**Action item:**
In the data that follows, find each line containing "label" and copy it.

#### Raw data ####

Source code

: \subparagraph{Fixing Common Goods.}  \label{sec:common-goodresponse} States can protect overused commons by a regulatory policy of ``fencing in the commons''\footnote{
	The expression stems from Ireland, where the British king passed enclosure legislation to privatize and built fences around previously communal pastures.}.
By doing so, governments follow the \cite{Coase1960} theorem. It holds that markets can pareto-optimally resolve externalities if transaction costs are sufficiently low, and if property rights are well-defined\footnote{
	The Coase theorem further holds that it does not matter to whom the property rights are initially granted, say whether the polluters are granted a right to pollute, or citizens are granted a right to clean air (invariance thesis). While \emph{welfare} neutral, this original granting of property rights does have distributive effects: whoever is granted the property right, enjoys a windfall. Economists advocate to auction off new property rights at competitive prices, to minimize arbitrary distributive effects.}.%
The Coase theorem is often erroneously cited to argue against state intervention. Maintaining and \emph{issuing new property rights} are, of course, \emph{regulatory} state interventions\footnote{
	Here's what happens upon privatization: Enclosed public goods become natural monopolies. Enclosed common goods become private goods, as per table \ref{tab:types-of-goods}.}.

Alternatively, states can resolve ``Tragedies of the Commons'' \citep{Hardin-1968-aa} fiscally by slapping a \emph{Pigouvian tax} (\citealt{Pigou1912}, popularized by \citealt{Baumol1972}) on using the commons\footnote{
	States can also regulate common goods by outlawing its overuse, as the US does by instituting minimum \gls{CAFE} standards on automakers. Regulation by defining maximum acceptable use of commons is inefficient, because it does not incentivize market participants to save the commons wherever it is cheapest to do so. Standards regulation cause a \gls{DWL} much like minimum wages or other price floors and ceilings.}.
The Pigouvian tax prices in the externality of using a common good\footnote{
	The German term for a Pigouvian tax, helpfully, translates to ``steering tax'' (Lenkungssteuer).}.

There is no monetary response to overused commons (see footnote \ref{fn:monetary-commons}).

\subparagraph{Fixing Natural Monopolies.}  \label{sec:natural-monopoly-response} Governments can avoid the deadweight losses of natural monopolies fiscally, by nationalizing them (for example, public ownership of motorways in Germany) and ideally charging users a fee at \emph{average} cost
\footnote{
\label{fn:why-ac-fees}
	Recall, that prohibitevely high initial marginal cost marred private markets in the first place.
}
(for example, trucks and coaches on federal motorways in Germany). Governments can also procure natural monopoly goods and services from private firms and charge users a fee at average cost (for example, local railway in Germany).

####

**Response to the exercise:**
: \subparagraph{Fixing Common Goods.}  \label{sec:common-goodresponse} States can protect overused commons by a regulatory policy of ``fencing in the commons''\footnote{
\subparagraph{Fixing Natural Monopolies.}  \label{sec:natural-monopoly-response} Governments can avoid the deadweight losses of natural monopolies fiscally, by nationalizing them (for example, public ownership of motorways in Germany) and ideally charging users a fee at \emph{average} cost
\label{fn:why-ac-fees}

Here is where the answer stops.